# Week 9: More ways to handle files

### From previous episodes

To read data from a file in Python, we can use the **open()** function along with the file mode **'r'** (read mode). The **with** statement is used to automatically close a file when the indentation is done. The method **.read()** is used to read the content of a file and store them as a string somewhere.

# However

We also know that in Python, you can put block of codes into functions, and you can also import libraries that let you do many steps with less lines of code

## Pandas

**pandas** is a powerful library in Python for data manipulation and analysis. It provides a DataFrame object, which is a two-dimensional table-like data structure, similar to a spreadsheet or a SQL table. These are some commonly used functions and methods available with **pandas** **DataFrames**:

1. Creating a DataFrame:
   - `pd.DataFrame(data)`: Creates a DataFrame from a dictionary, or a list of dictionaries.
   - `pd.read_csv('filename.csv')`: Reads a CSV file and returns a DataFrame.

2. Exploring the DataFrame:
   - `df.columns()`: Returns a list of columns of the DataFrame. You should write `df.columns.tolist()` to get a proper list
   - `df.head(n)`: Returns the first `n` rows of the DataFrame.
   - `df.tail(n)`: Returns the last `n` rows of the DataFrame.
   - `df.info()`: Provides a summary of the DataFrame, including column names, data types, and non-null counts.
   - `df.shape`: Returns the dimensions of the DataFrame (number of rows, number of columns).
   - `df.describe()`: Generates descriptive statistics of numerical columns, such as count, mean, min, max, etc.

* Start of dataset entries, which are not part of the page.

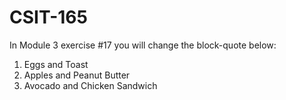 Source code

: # CSIT-165

In Module 3 exercise #17 you will change the block-quote below:

1. Eggs and Toast
2. Apples and Peanut Butter
3. Avocado and Chicken Sandwich
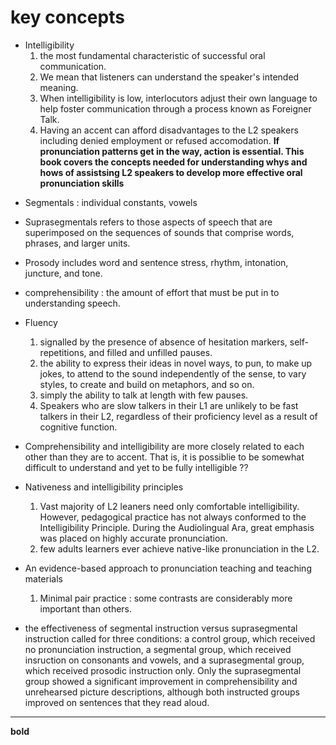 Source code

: # key concepts
+ Intelligibility 
  1. the most fundamental characteristic of successful oral communication. 
  2. We mean that listeners can understand the speaker's intended meaning.
  3. When intelligibility is low, interlocutors adjust their own language to help foster communication through a process known as Foreigner Talk.
  4. Having an accent can afford disadvantages to the L2 speakers including denied employment or refused accomodation.
 **If pronunciation patterns get in the way, action is essential. This book covers the concepts needed for understanding whys and hows of assistsing L2 speakers to develop more effective oral pronunciation skills**

- Segmentals : individual constants, vowels
- Suprasegmentals refers to those aspects of speech that are superimposed on the sequences of sounds that comprise words, phrases, and larger units.
- Prosody includes word and sentence stress, rhythm, intonation, juncture, and tone.

- comprehensibility : the amount of effort that must be put in to understanding speech.
- Fluency
  1. signalled by the presence of absence of hesitation markers, self-repetitions, and filled and unfilled pauses.
  2. the ability to express their ideas in novel ways, to pun, to make up jokes, to attend to the sound independently of the sense, to vary styles, to create and build on metaphors, and so on.
  3. simply the ability to talk at length with few pauses.
  4. Speakers who are slow talkers in their L1 are unlikely to be fast talkers in their L2, regardless of their proficiency level as a result of cognitive function.
+ Comprehensibility and intelligibility are more closely related to each other than they are to accent. That is, it is possiblie to be somewhat difficult to understand and yet to be fully intelligible ??

- Nativeness and intelligibility principles
  1. Vast majority of L2 leaners need only comfortable intelligibility. However, pedagogical practice has not always conformed to the Intelligibility Principle. During the Audiolingual Ara, great emphasis was placed on highly accurate pronunciation.
  2. few adults learners ever achieve native-like pronunciation in the L2.

- An evidence-based approach to pronunciation teaching and teaching materials
  1. Minimal pair practice : some contrasts are considerably more important than others.
- the effectiveness of segmental instruction versus suprasegmental instruction called for three conditions: a control group, which received no pronunciation instruction, a segmental group, which received insruction on consonants and vowels, and a suprasegmental group, which received prosodic instruction only. Only the suprasegmental group showed a significant improvement in comprehensibility and unrehearsed picture descriptions, although both instructed groups improved on sentences that they read aloud.
-----
**bold**
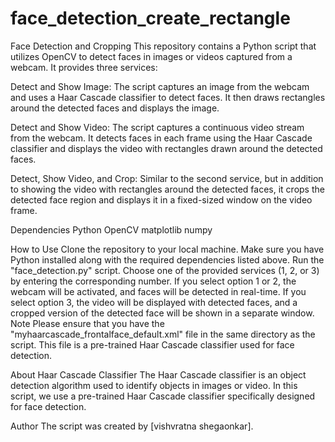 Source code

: # face_detection_create_rectangle

Face Detection and Cropping
This repository contains a Python script that utilizes OpenCV to detect faces in images or videos captured from a webcam. It provides three services:

Detect and Show Image: The script captures an image from the webcam and uses a Haar Cascade classifier to detect faces. It then draws rectangles around the detected faces and displays the image.

Detect and Show Video: The script captures a continuous video stream from the webcam. It detects faces in each frame using the Haar Cascade classifier and displays the video with rectangles drawn around the detected faces.

Detect, Show Video, and Crop: Similar to the second service, but in addition to showing the video with rectangles around the detected faces, it crops the detected face region and displays it in a fixed-sized window on the video frame.

Dependencies
Python
OpenCV
matplotlib
numpy

How to Use
Clone the repository to your local machine.
Make sure you have Python installed along with the required dependencies listed above.
Run the "face_detection.py" script.
Choose one of the provided services (1, 2, or 3) by entering the corresponding number.
If you select option 1 or 2, the webcam will be activated, and faces will be detected in real-time.
If you select option 3, the video will be displayed with detected faces, and a cropped version of the detected face will be shown in a separate window.
Note
Please ensure that you have the "myhaarcascade_frontalface_default.xml" file in the same directory as the script. This file is a pre-trained Haar Cascade classifier used for face detection.

About Haar Cascade Classifier
The Haar Cascade classifier is an object detection algorithm used to identify objects in images or video. In this script, we use a pre-trained Haar Cascade classifier specifically designed for face detection.

Author
The script was created by [vishvratna shegaonkar].
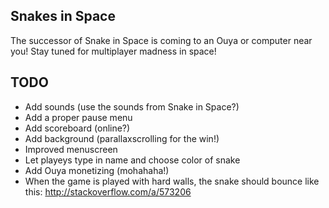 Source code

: Snakes in Space
---------------
The successor of Snake in Space is coming to an Ouya or computer near you! Stay tuned for multiplayer madness in space! 

TODO
----
* Add sounds (use the sounds from Snake in Space?)
* Add a proper pause menu
* Add scoreboard (online?)
* Add background (parallaxscrolling for the win!)
* Improved menuscreen
* Let playeys type in name and choose color of snake
* Add Ouya monetizing (mohahaha!)
* When the game is played with hard walls, the snake should bounce like this: http://stackoverflow.com/a/573206

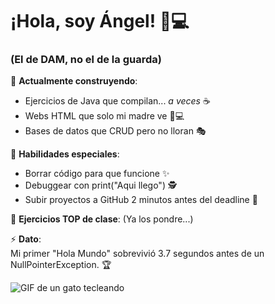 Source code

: 
# ¡Hola, soy Ángel! 👨💻  
### (El de DAM, no el de la guarda)

🔨 **Actualmente construyendo**:  
- Ejercicios de Java que compilan... *a veces* ☕  
- Webs HTML que solo mi madre ve 👩💻  
- Bases de datos que CRUD pero no lloran 🎭  

🐛 **Habilidades especiales**:  
- Borrar código para que funcione ✨  
- Debuggear con print("Aqui llego") 🕵️  
- Subir proyectos a GitHub 2 minutos antes del deadline 🚨  

📂 **Ejercicios TOP de clase**: (Ya los pondre...)

⚡ **Dato**:  
Mi primer "Hola Mundo" sobrevivió 3.7 segundos antes de un NullPointerException. 🏆  

![GIF de un gato tecleando](https://media.giphy.com/media/VbnUQpnihPSIgIXuZv/giphy.gif)  
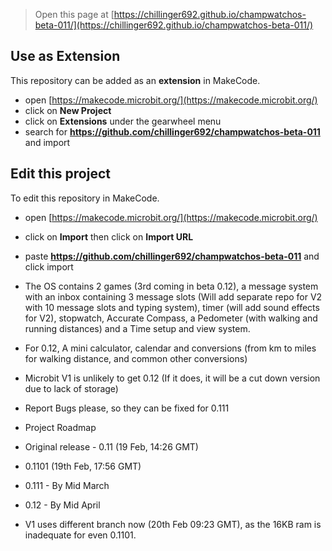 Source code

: 
> Open this page at [https://chillinger692.github.io/champwatchos-beta-011/](https://chillinger692.github.io/champwatchos-beta-011/)

## Use as Extension

This repository can be added as an **extension** in MakeCode.

* open [https://makecode.microbit.org/](https://makecode.microbit.org/)
* click on **New Project**
* click on **Extensions** under the gearwheel menu
* search for **https://github.com/chillinger692/champwatchos-beta-011** and import

## Edit this project

To edit this repository in MakeCode.

* open [https://makecode.microbit.org/](https://makecode.microbit.org/)
* click on **Import** then click on **Import URL**
* paste **https://github.com/chillinger692/champwatchos-beta-011** and click import

* The OS contains 2 games (3rd coming in beta 0.12), a message system with an inbox containing 3 message slots (Will add separate repo for V2 with 10 message slots and typing system), timer (will add sound effects for V2), stopwatch, Accurate Compass, a Pedometer (with walking and running distances) and a Time setup and view system.

* For 0.12, A mini calculator, calendar and conversions (from km to miles for walking distance, and common other conversions)
* Microbit V1 is unlikely to get 0.12 (If it does, it will be a cut down version due to lack of storage)
* Report Bugs please, so they can be fixed for 0.111

* Project Roadmap
* Original release - 0.11 (19 Feb, 14:26 GMT)
* 0.1101 (19th Feb, 17:56 GMT)
* 0.111 - By Mid March
* 0.12 - By Mid April
  
* V1 uses different branch now (20th Feb 09:23 GMT), as the 16KB ram is inadequate for even 0.1101.


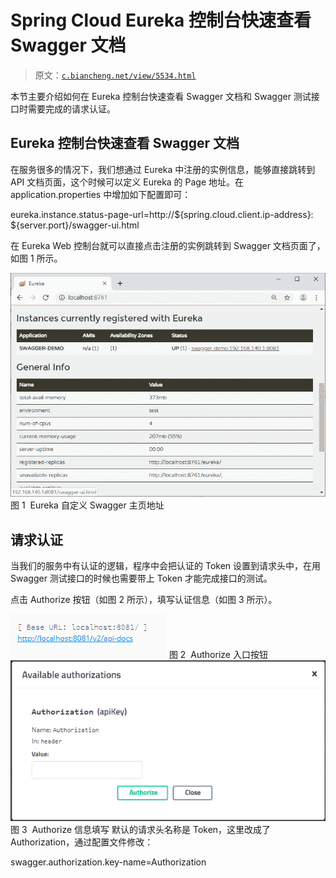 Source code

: # Spring Cloud Eureka 控制台快速查看 Swagger 文档

> 原文：[`c.biancheng.net/view/5534.html`](http://c.biancheng.net/view/5534.html)

本节主要介绍如何在 Eureka 控制台快速查看 Swagger 文档和 Swagger 测试接口时需要完成的请求认证。

## Eureka 控制台快速查看 Swagger 文档

在服务很多的情况下，我们想通过 Eureka 中注册的实例信息，能够直接跳转到 API 文档页面，这个时候可以定义 Eureka 的 Page 地址。在 application.properties 中增加如下配置即可：

eureka.instance.status-page-url=http://${spring.cloud.client.ip-address}: ${server.port}/swagger-ui.html

在 Eureka Web 控制台就可以直接点击注册的实例跳转到 Swagger 文档页面了，如图 1 所示。

![Eureka 自定义 Swagger 主页地址](img/09bcfc87bce22d4d1720740ab67a4508.png)
图 1  Eureka 自定义 Swagger 主页地址

## 请求认证

当我们的服务中有认证的逻辑，程序中会把认证的 Token 设置到请求头中，在用 Swagger 测试接口的时候也需要带上 Token 才能完成接口的测试。

点击 Authorize 按钮（如图 2 所示），填写认证信息（如图 3 所示）。

![Authorize 入口按钮](img/e05a3d4fa5869aefaca2e23439ad10b1.png)
图 2  Authorize 入口按钮
![Authorize 信息填写](img/422b1722634a05cb7a898c7ad06570fb.png)
图 3  Authorize 信息填写
默认的请求头名称是 Token，这里改成了 Authorization，通过配置文件修改：

swagger.authorization.key-name=Authorization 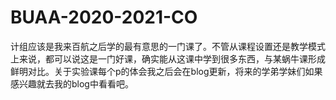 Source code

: # BUAA-2020-2021-CO
计组应该是我来百航之后学的最有意思的一门课了。不管从课程设置还是教学模式上来说，都可以说这是一门好课，确实能从这课中学到很多东西，与某蜗牛课形成鲜明对比。关于实验课每个p的体会我之后会在blog更新，将来的学弟学妹们如果感兴趣就去我的blog中看看吧。
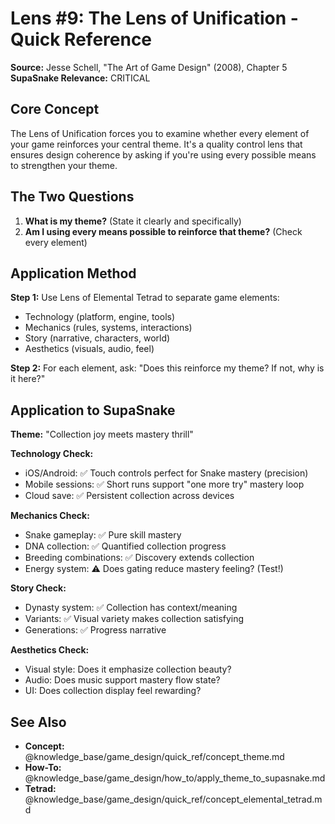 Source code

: # Lens #9: The Lens of Unification - Quick Reference

**Source:** Jesse Schell, "The Art of Game Design" (2008), Chapter 5
**SupaSnake Relevance:** CRITICAL

## Core Concept

The Lens of Unification forces you to examine whether every element of your game reinforces your central theme. It's a quality control lens that ensures design coherence by asking if you're using every possible means to strengthen your theme.

## The Two Questions

1. **What is my theme?** (State it clearly and specifically)
2. **Am I using every means possible to reinforce that theme?** (Check every element)

## Application Method

**Step 1:** Use Lens of Elemental Tetrad to separate game elements:
- Technology (platform, engine, tools)
- Mechanics (rules, systems, interactions)
- Story (narrative, characters, world)
- Aesthetics (visuals, audio, feel)

**Step 2:** For each element, ask: "Does this reinforce my theme? If not, why is it here?"

## Application to SupaSnake

**Theme:** "Collection joy meets mastery thrill"

**Technology Check:**
- iOS/Android: ✅ Touch controls perfect for Snake mastery (precision)
- Mobile sessions: ✅ Short runs support "one more try" mastery loop
- Cloud save: ✅ Persistent collection across devices

**Mechanics Check:**
- Snake gameplay: ✅ Pure skill mastery
- DNA collection: ✅ Quantified collection progress
- Breeding combinations: ✅ Discovery extends collection
- Energy system: ⚠️ Does gating reduce mastery feeling? (Test!)

**Story Check:**
- Dynasty system: ✅ Collection has context/meaning
- Variants: ✅ Visual variety makes collection satisfying
- Generations: ✅ Progress narrative

**Aesthetics Check:**
- Visual style: Does it emphasize collection beauty?
- Audio: Does music support mastery flow state?
- UI: Does collection display feel rewarding?

## See Also

- **Concept:** @knowledge_base/game_design/quick_ref/concept_theme.md
- **How-To:** @knowledge_base/game_design/how_to/apply_theme_to_supasnake.md
- **Tetrad:** @knowledge_base/game_design/quick_ref/concept_elemental_tetrad.md
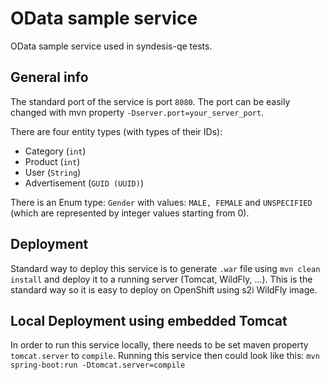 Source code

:# OData sample service

OData sample service used in syndesis-qe tests.

## General info

The standard port of the service is port `8080`. The port can be easily changed with mvn property `-Dserver.port=your_server_port`.

There are four entity types (with types of their IDs):

 - Category (`int`)
 - Product (`int`)
 - User (`String`)
 - Advertisement (`GUID (UUID)`)
 
There is an Enum type: `Gender` with values: `MALE, FEMALE` and `UNSPECIFIED` (which are represented by integer values starting from 0).

## Deployment

Standard way to deploy this service is to generate `.war` file using `mvn clean install` and deploy it to a running server (Tomcat, WildFly, ...). This is the standard way so it is easy to deploy on OpenShift using s2i WildFly image.

## Local Deployment using embedded Tomcat

In order to run this service locally, there needs to be set maven property `tomcat.server` to `compile`. Running this service then could look like this: `mvn spring-boot:run -Dtomcat.server=compile`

3. Accessing and manipulating data:
   - `df[column_name]`: Returns a specific column as a Series.
   - `df[[col1, col2, ...]]`: Returns a subset of columns as a new DataFrame.
   - `df.loc[row_label, column_label]`: Accesses a specific element or a range of elements using labels.
   - `df['new_column'] = value`: Adds a new column with a specified value.
   - `df.drop(columns=['col1', 'col2'])`: Removes specified columns from the DataFrame.

4. Data manipulation:
   - `df.sort_values(by='column')`: Sorts the DataFrame by a specific column.
   - `df.groupby('column')`: Groups the DataFrame by a specific column.
   - `df.pivot_table(values='value', index='index_col', columns='col')`: Creates a pivot table from the DataFrame.
   - `df.apply(function)`: Applies a function to each element, row, or column of the DataFrame.
   - `df.replace(old, new)`: Replaces values in the DataFrame with new values.
   - `df.merge(other_df, on='column')`: Combines two DataFrames based on a common column.

5. Data aggregation and summarization:
   - `df.groupby('column').mean()`: Computes the mean value for each group.
   - `df.groupby('column').sum()`: Computes the sum for each group.
   - `df.groupby('column').count()`: Computes the count for each group.
   - `df.groupby('column').max()`: Finds the maximum value for each group.
   - `df.groupby('column').min()`: Finds the minimum value for each group.

Of course there is more to pandas, I link the documentation below if you want to know more.
**Important**
**Pandas** is not a built-in library in python, which means you must install it before using it.

`!pip install pandas`

In [None]:
!pip install pandas

In [None]:
import pandas as pd

# Creating a DataFrame from a dictionary
data = {'Name': ['John', 'Emily', 'Charlie'],
        'Age': [25, 30, 35]}
df1 = pd.DataFrame(data)

# Creating a DataFrame from a CSV file
df = pd.read_csv('pandascsv.csv')


In [None]:
df

In [None]:
# Getting the first 5 rows of the DataFrame
df.head()



In [None]:

# Getting the last 5 rows of the DataFrame
df.tail() 
# the dataframe is very short in this case, so that is why head and tail are
# the same



In [None]:
# Getting summary information about the DataFrame
df.info()



In [None]:
# Getting the dimensions of the DataFrame
df.shape



In [None]:
# Generating descriptive statistics of numerical columns
df.describe()

# Insight: percentiles
"a value on a scale of 100 that indicates the percent of a distribution that is equal to or below it" (Merriam Webster)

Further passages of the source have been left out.